| Assignment |
Reproduce only this part of the listing: the line with "AtmelStudio 7 &", plus every line after it through the last.

━━━━━━━━━━━━━━━━

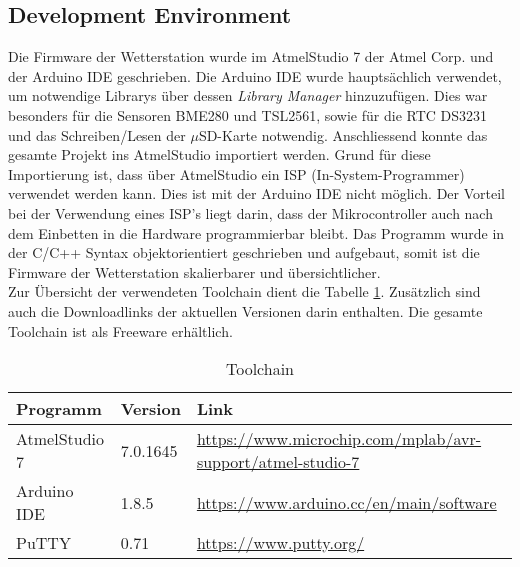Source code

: \subsection{Development Environment}
\label{subsec:dev_envir}
Die Firmware der Wetterstation wurde im AtmelStudio 7 der Atmel Corp. und der Arduino IDE geschrieben. Die Arduino IDE wurde hauptsächlich verwendet, um notwendige Librarys über dessen \textit{Library Manager} hinzuzufügen. Dies war besonders für die Sensoren BME280 und TSL2561, sowie für die RTC DS3231 und das Schreiben/Lesen der $\mu$SD-Karte notwendig. Anschliessend konnte das gesamte Projekt ins AtmelStudio importiert werden. Grund für diese Importierung ist, dass über AtmelStudio ein ISP (In-System-Programmer) verwendet werden kann. Dies ist mit der Arduino IDE nicht möglich. Der Vorteil bei der Verwendung eines ISP's liegt darin, dass der Mikrocontroller auch nach dem Einbetten in die Hardware programmierbar bleibt. Das Programm wurde in der C/C++ Syntax objektorientiert geschrieben und aufgebaut, somit ist die Firmware der Wetterstation skalierbarer und übersichtlicher.\\

Zur Übersicht der verwendeten Toolchain dient die Tabelle \ref{tab:toolchain}. Zusätzlich sind auch die Downloadlinks der aktuellen Versionen darin enthalten. Die gesamte Toolchain ist als Freeware erhältlich.\\

\begin{table}[h]
\renewcommand{\arraystretch}{1.5}
\centering
\caption{Toolchain}
\label{tab:toolchain}
\begin{tabular}{llp{8cm}}
\toprule 
\textbf{Programm} & \textbf{Version} & \textbf{Link} \\ 
\toprule 
AtmelStudio 7 & 7.0.1645 & \url{https://www.microchip.com/mplab/avr-support/atmel-studio-7} \\ 
\hline 
Arduino IDE & 1.8.5 & \url{https://www.arduino.cc/en/main/software} \\ 
\hline 
PuTTY & 0.71 & \url{https://www.putty.org/} \\ 
\bottomrule 
\end{tabular} 
\end{table}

━━━━━━━━━━━━━━━━

| Task result |
AtmelStudio 7 & 7.0.1645 & \url{https://www.microchip.com/mplab/avr-support/atmel-studio-7} \\ 
\hline 
Arduino IDE & 1.8.5 & \url{https://www.arduino.cc/en/main/software} \\ 
\hline 
PuTTY & 0.71 & \url{https://www.putty.org/} \\ 
\bottomrule 
\end{tabular} 
\end{table}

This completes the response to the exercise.